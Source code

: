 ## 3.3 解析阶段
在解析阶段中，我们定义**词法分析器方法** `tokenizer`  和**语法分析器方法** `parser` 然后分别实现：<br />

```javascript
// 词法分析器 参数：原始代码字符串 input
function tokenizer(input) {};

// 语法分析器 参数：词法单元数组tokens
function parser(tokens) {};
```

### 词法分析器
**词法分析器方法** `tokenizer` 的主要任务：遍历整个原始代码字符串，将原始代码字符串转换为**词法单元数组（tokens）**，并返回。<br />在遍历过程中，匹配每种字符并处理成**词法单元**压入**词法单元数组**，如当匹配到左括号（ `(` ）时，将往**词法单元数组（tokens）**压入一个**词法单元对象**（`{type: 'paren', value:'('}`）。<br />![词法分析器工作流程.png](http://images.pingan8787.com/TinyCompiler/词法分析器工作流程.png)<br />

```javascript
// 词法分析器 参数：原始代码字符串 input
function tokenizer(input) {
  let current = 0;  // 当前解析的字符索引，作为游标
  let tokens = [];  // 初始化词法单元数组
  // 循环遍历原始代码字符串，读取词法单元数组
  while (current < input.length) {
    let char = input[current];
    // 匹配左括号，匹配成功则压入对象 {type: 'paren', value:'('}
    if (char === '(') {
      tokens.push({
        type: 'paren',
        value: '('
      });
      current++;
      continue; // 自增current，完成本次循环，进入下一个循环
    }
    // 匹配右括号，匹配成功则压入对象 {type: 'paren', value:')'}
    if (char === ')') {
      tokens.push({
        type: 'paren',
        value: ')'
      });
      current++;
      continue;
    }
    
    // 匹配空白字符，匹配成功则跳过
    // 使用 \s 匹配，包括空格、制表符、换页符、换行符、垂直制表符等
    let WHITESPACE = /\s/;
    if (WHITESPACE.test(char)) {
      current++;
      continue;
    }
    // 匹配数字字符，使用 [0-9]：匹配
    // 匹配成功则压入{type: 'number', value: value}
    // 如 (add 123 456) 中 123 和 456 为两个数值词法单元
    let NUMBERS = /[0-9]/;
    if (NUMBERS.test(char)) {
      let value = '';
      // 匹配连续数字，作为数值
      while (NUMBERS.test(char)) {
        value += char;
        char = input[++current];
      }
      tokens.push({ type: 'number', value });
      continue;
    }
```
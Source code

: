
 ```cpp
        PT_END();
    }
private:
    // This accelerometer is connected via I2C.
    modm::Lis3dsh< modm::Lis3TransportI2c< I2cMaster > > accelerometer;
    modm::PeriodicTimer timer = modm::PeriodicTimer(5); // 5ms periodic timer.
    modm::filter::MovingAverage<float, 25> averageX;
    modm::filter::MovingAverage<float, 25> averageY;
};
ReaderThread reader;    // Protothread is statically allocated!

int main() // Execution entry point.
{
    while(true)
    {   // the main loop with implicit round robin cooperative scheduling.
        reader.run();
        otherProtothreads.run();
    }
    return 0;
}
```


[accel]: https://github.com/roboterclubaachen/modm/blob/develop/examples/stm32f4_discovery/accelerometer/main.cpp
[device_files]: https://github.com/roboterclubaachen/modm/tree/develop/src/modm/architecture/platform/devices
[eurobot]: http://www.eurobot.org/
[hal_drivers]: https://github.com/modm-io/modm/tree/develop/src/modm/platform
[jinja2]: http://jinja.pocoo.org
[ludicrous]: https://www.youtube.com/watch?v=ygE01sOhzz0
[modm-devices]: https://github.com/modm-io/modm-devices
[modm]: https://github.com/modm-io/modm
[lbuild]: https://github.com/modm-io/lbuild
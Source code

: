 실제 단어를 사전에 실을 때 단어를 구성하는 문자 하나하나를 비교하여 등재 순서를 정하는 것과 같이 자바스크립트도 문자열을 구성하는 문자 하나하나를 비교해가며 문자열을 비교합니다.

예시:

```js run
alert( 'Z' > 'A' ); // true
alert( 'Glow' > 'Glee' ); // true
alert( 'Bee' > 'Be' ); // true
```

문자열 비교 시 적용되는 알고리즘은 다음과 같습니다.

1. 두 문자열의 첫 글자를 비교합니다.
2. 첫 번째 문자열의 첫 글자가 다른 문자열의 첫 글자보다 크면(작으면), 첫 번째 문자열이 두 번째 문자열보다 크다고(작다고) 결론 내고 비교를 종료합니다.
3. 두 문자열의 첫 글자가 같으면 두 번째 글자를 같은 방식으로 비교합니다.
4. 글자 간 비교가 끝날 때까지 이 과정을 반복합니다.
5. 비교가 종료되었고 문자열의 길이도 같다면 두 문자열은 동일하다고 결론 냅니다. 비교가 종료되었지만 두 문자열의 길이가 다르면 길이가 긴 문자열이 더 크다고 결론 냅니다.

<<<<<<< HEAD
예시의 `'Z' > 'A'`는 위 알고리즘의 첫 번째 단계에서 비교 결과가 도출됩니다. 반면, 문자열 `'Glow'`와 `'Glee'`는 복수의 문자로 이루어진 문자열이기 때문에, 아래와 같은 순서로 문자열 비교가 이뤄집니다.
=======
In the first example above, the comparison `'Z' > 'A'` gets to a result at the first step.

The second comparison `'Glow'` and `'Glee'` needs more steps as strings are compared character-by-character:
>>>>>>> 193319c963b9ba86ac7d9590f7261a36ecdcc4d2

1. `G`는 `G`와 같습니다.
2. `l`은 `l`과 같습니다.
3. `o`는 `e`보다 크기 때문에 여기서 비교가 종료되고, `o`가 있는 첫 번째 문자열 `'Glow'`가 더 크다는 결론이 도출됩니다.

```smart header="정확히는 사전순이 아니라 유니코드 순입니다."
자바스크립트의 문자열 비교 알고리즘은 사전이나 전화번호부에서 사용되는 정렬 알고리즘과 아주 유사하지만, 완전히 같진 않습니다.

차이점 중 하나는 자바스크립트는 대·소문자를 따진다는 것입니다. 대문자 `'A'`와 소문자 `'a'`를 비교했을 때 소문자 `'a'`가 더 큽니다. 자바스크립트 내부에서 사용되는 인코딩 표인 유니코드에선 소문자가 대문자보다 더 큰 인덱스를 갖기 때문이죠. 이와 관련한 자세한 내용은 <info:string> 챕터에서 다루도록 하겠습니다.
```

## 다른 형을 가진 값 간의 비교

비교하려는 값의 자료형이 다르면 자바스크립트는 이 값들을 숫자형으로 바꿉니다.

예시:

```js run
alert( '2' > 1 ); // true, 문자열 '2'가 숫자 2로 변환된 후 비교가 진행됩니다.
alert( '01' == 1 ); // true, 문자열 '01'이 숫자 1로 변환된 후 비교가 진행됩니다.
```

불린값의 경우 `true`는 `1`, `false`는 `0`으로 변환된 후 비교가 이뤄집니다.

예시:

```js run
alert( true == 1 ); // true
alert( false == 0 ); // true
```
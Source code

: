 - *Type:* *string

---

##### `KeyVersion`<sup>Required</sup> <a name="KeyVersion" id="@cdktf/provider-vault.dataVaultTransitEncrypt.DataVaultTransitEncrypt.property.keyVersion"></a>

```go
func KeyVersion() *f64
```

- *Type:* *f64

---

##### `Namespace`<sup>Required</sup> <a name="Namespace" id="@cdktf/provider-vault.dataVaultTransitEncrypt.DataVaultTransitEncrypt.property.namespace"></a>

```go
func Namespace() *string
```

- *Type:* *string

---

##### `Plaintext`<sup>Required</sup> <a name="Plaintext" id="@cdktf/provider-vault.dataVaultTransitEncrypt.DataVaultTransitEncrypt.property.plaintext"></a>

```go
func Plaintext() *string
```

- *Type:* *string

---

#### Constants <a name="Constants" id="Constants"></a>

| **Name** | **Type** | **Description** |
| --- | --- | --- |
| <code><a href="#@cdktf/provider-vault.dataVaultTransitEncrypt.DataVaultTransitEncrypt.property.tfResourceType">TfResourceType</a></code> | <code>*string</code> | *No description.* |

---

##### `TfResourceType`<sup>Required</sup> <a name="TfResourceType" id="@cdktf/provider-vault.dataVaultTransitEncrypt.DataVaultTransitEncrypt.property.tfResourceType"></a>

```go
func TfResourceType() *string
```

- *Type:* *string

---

━━━━━━━━━━━━━━━━━━━━━━━━━━━━━━

-- Assigned task --
Each line that holds the word "진행됩니다" should be extracted from the records.

-- Task answer --
alert( '2' > 1 ); // true, 문자열 '2'가 숫자 2로 변환된 후 비교가 진행됩니다.
alert( '01' == 1 ); // true, 문자열 '01'이 숫자 1로 변환된 후 비교가 진행됩니다.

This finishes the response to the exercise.